Hasbel kader büyük kentlerden uzak anadolu kırsalı da denebilecek orman köyünde dünyaya gelmişim. Bu bir takdir, aynı zamanda kader de sayılabilir. Cümleler böyle başlayınca pişmanlığı veya şikayeti varmış ya da yüreğin de özenti mamulü “ahlar, keşkeler” yaşıyormuş fikri çıkarılmasın. Coğrafi şartlar, insanın donanımlarını şekillendirir. Doğa şartlarının hormonsuz gerçekciliğinde olgunlaştık biz. Yılanı, çıyanı, kurdu kuşu tavşanı, börtü-böceği yerinde, alanında tanıdık. Hava şartlarını tenimizde hissederek bildik. Tabiatın duruluğunu da, vahşiliğini de görüp yaşayarak belledik. Yaşam mücadelesini alkışlara hatta ödüllere layık biçimde verdik. Yumurtayı, unu, sütü, ekmeği, meyveyi marketten alma cılızlığında kalmadık!..

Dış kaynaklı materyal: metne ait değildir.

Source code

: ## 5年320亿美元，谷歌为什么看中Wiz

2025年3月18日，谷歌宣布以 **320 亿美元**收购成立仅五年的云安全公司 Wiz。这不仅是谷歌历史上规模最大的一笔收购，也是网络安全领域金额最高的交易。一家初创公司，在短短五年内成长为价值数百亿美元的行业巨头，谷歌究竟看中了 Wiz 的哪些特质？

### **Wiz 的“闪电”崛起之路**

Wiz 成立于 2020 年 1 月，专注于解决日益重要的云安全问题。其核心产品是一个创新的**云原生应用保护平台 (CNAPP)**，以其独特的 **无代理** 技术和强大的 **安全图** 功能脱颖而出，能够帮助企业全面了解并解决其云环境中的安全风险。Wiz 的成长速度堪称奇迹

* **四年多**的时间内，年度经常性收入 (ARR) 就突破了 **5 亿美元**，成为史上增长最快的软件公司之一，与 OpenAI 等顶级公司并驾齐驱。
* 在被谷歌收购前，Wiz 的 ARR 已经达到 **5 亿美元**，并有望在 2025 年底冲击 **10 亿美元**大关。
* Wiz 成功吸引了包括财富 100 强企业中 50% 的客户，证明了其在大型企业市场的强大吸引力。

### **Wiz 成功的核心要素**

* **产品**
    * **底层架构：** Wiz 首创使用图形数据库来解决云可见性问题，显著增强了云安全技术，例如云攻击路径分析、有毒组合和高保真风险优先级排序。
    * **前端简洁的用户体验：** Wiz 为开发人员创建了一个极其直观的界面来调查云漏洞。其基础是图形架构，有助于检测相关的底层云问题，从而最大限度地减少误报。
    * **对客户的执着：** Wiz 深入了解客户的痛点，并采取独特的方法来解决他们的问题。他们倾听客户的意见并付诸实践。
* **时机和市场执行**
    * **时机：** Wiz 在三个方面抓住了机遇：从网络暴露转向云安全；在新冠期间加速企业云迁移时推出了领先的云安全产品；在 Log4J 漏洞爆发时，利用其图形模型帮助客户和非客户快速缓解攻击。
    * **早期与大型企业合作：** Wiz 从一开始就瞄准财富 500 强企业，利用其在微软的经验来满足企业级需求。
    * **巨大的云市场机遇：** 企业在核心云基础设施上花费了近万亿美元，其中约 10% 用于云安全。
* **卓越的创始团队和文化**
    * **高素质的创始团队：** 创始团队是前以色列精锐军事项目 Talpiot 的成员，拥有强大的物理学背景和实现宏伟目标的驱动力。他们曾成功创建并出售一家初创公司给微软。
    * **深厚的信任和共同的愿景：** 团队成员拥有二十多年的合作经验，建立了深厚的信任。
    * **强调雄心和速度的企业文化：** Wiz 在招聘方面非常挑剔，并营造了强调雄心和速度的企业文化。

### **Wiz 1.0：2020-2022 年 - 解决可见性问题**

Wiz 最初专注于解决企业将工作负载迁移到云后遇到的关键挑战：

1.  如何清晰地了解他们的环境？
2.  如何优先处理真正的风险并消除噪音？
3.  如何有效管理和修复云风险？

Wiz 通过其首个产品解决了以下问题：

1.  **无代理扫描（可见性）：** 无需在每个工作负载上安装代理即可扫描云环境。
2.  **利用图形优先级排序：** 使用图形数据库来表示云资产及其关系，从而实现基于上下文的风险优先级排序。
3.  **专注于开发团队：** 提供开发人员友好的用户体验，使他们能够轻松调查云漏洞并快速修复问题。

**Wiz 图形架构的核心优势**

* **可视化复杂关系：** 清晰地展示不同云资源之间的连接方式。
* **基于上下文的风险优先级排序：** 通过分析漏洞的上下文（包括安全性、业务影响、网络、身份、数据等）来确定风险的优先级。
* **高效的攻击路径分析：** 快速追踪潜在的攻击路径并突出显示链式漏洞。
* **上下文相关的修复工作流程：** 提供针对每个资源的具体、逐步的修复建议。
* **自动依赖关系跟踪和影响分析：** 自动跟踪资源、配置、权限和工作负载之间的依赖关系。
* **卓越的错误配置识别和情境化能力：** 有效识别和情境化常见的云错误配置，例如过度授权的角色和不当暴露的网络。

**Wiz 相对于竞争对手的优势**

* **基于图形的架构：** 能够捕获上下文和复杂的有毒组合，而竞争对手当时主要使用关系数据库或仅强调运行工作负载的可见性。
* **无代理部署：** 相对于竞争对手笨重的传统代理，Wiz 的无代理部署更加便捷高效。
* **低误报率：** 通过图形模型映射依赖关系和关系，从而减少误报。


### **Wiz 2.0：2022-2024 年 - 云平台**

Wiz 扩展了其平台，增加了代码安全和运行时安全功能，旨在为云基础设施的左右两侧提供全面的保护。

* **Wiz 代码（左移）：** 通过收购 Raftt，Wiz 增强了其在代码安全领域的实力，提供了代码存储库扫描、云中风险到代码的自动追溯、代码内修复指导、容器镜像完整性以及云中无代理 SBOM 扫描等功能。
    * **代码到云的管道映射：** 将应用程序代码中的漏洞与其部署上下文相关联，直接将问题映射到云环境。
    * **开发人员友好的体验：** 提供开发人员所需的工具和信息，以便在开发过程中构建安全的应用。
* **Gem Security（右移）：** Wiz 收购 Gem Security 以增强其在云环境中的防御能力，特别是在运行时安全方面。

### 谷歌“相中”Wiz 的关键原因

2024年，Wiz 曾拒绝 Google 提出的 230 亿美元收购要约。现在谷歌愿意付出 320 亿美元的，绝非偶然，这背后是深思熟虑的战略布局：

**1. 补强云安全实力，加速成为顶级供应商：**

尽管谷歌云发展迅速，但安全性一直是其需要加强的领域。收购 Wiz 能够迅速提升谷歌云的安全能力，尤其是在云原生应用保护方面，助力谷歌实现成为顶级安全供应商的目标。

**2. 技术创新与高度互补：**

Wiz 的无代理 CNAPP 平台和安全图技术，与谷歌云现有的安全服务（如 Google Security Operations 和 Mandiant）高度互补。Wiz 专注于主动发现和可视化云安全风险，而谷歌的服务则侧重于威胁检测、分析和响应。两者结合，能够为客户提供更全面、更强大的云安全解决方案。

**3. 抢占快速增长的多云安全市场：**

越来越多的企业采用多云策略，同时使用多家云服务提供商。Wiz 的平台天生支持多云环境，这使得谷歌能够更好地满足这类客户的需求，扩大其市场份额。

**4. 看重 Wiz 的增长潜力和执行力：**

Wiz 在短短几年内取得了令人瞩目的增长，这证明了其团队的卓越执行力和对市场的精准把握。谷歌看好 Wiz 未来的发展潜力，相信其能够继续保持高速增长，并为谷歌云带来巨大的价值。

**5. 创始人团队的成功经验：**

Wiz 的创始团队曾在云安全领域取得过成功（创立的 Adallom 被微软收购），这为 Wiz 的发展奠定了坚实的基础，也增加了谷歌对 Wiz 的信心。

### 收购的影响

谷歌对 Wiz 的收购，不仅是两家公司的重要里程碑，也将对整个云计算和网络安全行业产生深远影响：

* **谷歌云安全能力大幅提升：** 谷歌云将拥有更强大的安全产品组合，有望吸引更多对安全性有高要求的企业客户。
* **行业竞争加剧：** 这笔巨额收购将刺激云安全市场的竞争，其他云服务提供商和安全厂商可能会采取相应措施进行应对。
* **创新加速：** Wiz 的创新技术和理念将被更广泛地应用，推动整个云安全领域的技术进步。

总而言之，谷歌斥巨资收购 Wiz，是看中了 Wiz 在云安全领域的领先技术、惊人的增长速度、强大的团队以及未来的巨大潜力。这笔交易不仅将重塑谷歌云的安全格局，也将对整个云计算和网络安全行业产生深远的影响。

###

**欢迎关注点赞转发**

Sabanla ektik, orakla biçtik.
Gözlerimiz düşlere göz gezdirirken buğulansa da, yaşadıklarımızın hüzün yüklü
güzelliği yüreğimizde bozulmadan öylece duruyor kardeş.
Un poşetini marketten kapıp
gelenle, su değirmeninde öğütüp gelenin gözlem ve izlemleri aynı olamaz. Ceza’nın şarkısında diyor ya “Fark var, benimle senin aranda
kocaman bi” diyerek devam ediyor. Biz farklılığı yaşadık yeğenim. Ne yaparsınız
ki anlatmak da bana düşüyor. Biraz da gevezeliğim üstümde ya.. Maksadım, bu tür
iddilarda bulunarak “hır” çıkarma niyetinde değilim. Mesele durumun tespitidir
o kadar.
Geçenlerde gördüm mahalle
bakkalına “tam buğday ekmeği” soruyor
insanlar. İnsanlar dediğim, benim gibi
kırsalın kaçkınları! Ayaküstü muhabbetle; tansiyondan, şekerine, kolesterolünden,
vitamin noksanlıklarına bir sürü dert.
Öf, öff! Anamın bu türden dertlerini biz hiç duymadık.

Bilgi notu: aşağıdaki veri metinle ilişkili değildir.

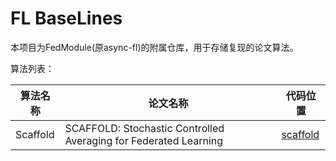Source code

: # FL BaseLines

本项目为FedModule(原async-fl)的附属仓库，用于存储复现的论文算法。

算法列表：

| 算法名称 | 论文名称 | 代码位置 |
| --- | --- | --- |
| Scaffold | SCAFFOLD: Stochastic Controlled Averaging for Federated Learning | [scaffold](./scaffold/) |
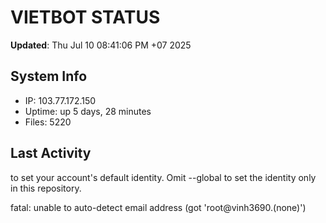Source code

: # VIETBOT STATUS
**Updated**: Thu Jul 10 08:41:06 PM +07 2025

## System Info
- IP: 103.77.172.150
- Uptime: up 5 days, 28 minutes
- Files: 5220

## Last Activity

to set your account's default identity.
Omit --global to set the identity only in this repository.

fatal: unable to auto-detect email address (got 'root@vinh3690.(none)')
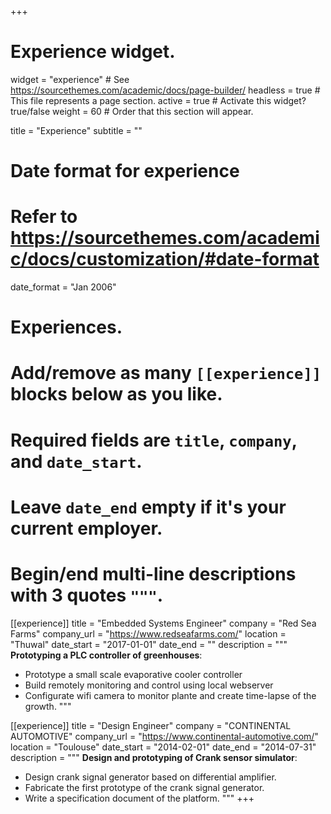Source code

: +++
# Experience widget.
widget = "experience"  # See https://sourcethemes.com/academic/docs/page-builder/
headless = true  # This file represents a page section.
active = true  # Activate this widget? true/false
weight = 60  # Order that this section will appear.

title = "Experience"
subtitle = ""

# Date format for experience
#   Refer to https://sourcethemes.com/academic/docs/customization/#date-format
date_format = "Jan 2006"

# Experiences.
#   Add/remove as many `[[experience]]` blocks below as you like.
#   Required fields are `title`, `company`, and `date_start`.
#   Leave `date_end` empty if it's your current employer.
#   Begin/end multi-line descriptions with 3 quotes `"""`.
[[experience]]
  title = "Embedded Systems Engineer"
  company = "Red Sea Farms"
  company_url = "https://www.redseafarms.com/"
  location = "Thuwal"
  date_start = "2017-01-01"
  date_end = ""
  description = """
  **Prototyping a PLC controller of greenhouses**:
  * Prototype a small scale  evaporative cooler controller
  * Build  remotely monitoring and control  using local webserver
  * Configurate wifi camera to monitor plante and create time-lapse of the growth. 
  """

[[experience]]
  title = "Design Engineer"
  company = "CONTINENTAL AUTOMOTIVE"
  company_url = "https://www.continental-automotive.com/"
  location = "Toulouse"
  date_start = "2014-02-01"
  date_end = "2014-07-31"
  description = """
  **Design and prototyping of Crank sensor simulator**:  
  * Design crank signal generator based on differential amplifier.
  * Fabricate the first prototype of the crank signal generator.
  * Write a specification document of the platform. 
  """
+++

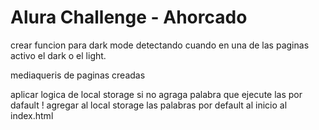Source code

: # Alura Challenge - Ahorcado

crear funcion para dark mode detectando cuando en una de las paginas activo el dark o el light.

mediaqueris de paginas creadas

aplicar logica de local storage si no agraga palabra que ejecute las por dafault
! agregar al local storage las palabras por default al inicio al index.html

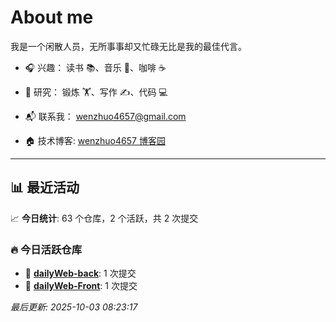 # About me

我是一个闲散人员，无所事事却又忙碌无比是我的最佳代言。

- 🎧 兴趣： 读书 📚、音乐 🎵、咖啡 ☕  
- 🧪 研究： 锻炼 🏋️、写作 ✍️、代码 💻  

- 📬 联系我： wenzhuo4657@gmail.com  
- 🏠 技术博客:  [wenzhuo4657 博客园](https://www.cnblogs.com/wenzhuo4657)
---

## 📊 最近活动

📈 **今日统计**: 63 个仓库，2 个活跃，共 2 次提交

### 🔥 今日活跃仓库

- 📝 **[dailyWeb-back](https://github.com/wenzhuo4657/dailyWeb-back)**: 1 次提交
- 📝 **[dailyWeb-Front](https://github.com/wenzhuo4657/dailyWeb-Front)**: 1 次提交


*最后更新: 2025-10-03 08:23:17*
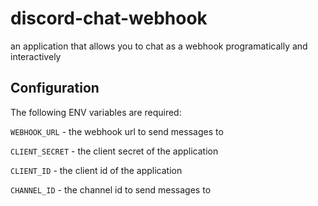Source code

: # discord-chat-webhook

an application that allows you to chat as a webhook programatically and interactively

## Configuration

The following ENV variables are required:

`WEBHOOK_URL` - the webhook url to send messages to

`CLIENT_SECRET` - the client secret of the application

`CLIENT_ID` - the client id of the application

`CHANNEL_ID` - the channel id to send messages to

<!-- TODO gif demonstration of how to retrieve theis -->
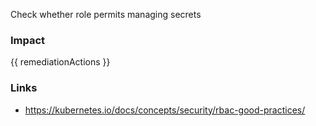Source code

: 
Check whether role permits managing secrets

### Impact
<!-- Add Impact here -->

<!-- DO NOT CHANGE -->
{{ remediationActions }}

### Links
- https://kubernetes.io/docs/concepts/security/rbac-good-practices/


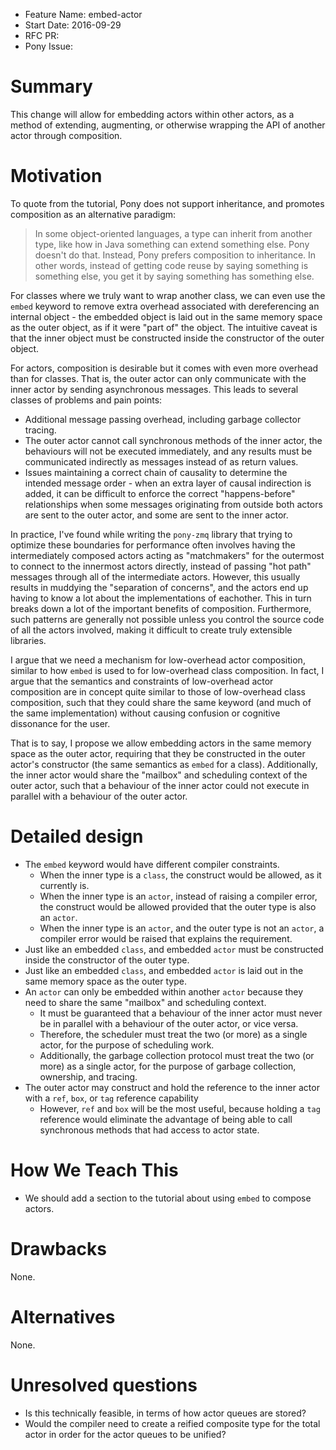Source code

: - Feature Name: embed-actor
- Start Date: 2016-09-29
- RFC PR:
- Pony Issue:

# Summary

This change will allow for embedding actors within other actors, as a method of extending, augmenting, or otherwise wrapping the API of another actor through composition.

# Motivation

To quote from the tutorial, Pony does not support inheritance, and promotes composition as an alternative paradigm:

> In some object-oriented languages, a type can inherit from another type, like how in Java something can extend something else. Pony doesn't do that. Instead, Pony prefers composition to inheritance. In other words, instead of getting code reuse by saying something is something else, you get it by saying something has something else.

For classes where we truly want to wrap another class, we can even use the `embed` keyword to remove extra overhead associated with dereferencing an internal object - the embedded object is laid out in the same memory space as the outer object, as if it were "part of" the object. The intuitive caveat is that the inner object must be constructed inside the constructor of the outer object.

For actors, composition is desirable but it comes with even more overhead than for classes. That is, the outer actor can only communicate with the inner actor by sending asynchronous messages. This leads to several classes of problems and pain points:

* Additional message passing overhead, including garbage collector tracing.
* The outer actor cannot call synchronous methods of the inner actor, the behaviours will not be executed immediately, and any results must be communicated indirectly as messages instead of as return values.
* Issues maintaining a correct chain of causality to determine the intended message order - when an extra layer of causal indirection is added, it can be difficult to enforce the correct "happens-before" relationships when some messages originating from outside both actors are sent to the outer actor, and some are sent to the inner actor.

In practice, I've found while writing the `pony-zmq` library that trying to optimize these boundaries for performance often involves having the intermediately composed actors acting as "matchmakers" for the outermost to connect to the innermost actors directly, instead of passing "hot path" messages through all of the intermediate actors. However, this usually results in muddying the "separation of concerns", and the actors end up having to know a lot about the implementations of eachother. This in turn breaks down a lot of the important benefits of composition. Furthermore, such patterns are generally not possible unless you control the source code of all the actors involved, making it difficult to create truly extensible libraries.

I argue that we need a mechanism for low-overhead actor composition, similar to how `embed` is used to for low-overhead class composition. In fact, I argue that the semantics and constraints of low-overhead actor composition are in concept quite similar to those of low-overhead class composition, such that they could share the same keyword (and much of the same implementation) without causing confusion or cognitive dissonance for the user.

That is to say, I propose we allow embedding actors in the same memory space as the outer actor, requiring that they be constructed in the outer actor's constructor (the same semantics as `embed` for a class). Additionally, the inner actor would share the "mailbox" and scheduling context of the outer actor, such that a behaviour of the inner actor could not execute in parallel with a behaviour of the outer actor.

# Detailed design

* The `embed` keyword would have different compiler constraints.
    * When the inner type is a `class`, the construct would be allowed, as it currently is.
    * When the inner type is an `actor`, instead of raising a compiler error, the construct would be allowed provided that the outer type is also an `actor`.
    * When the inner type is an `actor`, and the outer type is not an `actor`, a compiler error would be raised that explains the requirement.
* Just like an embedded `class`, and embedded `actor` must be constructed inside the constructor of the outer type.
* Just like an embedded `class`, and embedded `actor` is laid out in the same memory space as the outer type.
* An `actor` can only be embedded within another `actor` because they need to share the same "mailbox" and scheduling context.
    * It must be guaranteed that a behaviour of the inner actor must never be in parallel with a behaviour of the outer actor, or vice versa.
    * Therefore, the scheduler must treat the two (or more) as a single actor, for the purpose of scheduling work.
    * Additionally, the garbage collection protocol must treat the two (or more) as a single actor, for the purpose of garbage collection, ownership, and tracing.
* The outer actor may construct and hold the reference to the inner actor with a `ref`, `box`, or `tag` reference capability
    * However, `ref` and `box` will be the most useful, because holding a `tag` reference would eliminate the advantage of being able to call synchronous methods that had access to actor state.

# How We Teach This

* We should add a section to the tutorial about using `embed` to compose actors.

# Drawbacks

None.

# Alternatives

None.

# Unresolved questions

* Is this technically feasible, in terms of how actor queues are stored?
* Would the compiler need to create a reified composite type for the total actor in order for the actor queues to be unified?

Arkeolojik kazılarda yedi binlik
yıllık buğday tohumu bulununca
bayramlık sevinçler oluşuyor. Kimi “ata tohumu” diyerek bayrak sallıyor.
Biz
kosayla, orakla buğdayı biçer tarlada destelerdik. Bol rüzgar alan
tarlalarda destelerin üzerine yumruk kadar da olsa taş bastırırdık. Güneşin altında beklerdi deste. Beklerken
bile beslenirdi aslında. Sonra bir bir harman yerine taşır, çakmak taşlı
dövenlerle sürerdik. Sonra harman yerlerinde yabayla seç ederdik. Rüzgarın insaf ve becerisiyle savurup, daneyi
samanından ayırırdık.
Eee, uzatma anlat!… süreç iki
cümleyle bitirilecek cinsten değil ki yeğenim.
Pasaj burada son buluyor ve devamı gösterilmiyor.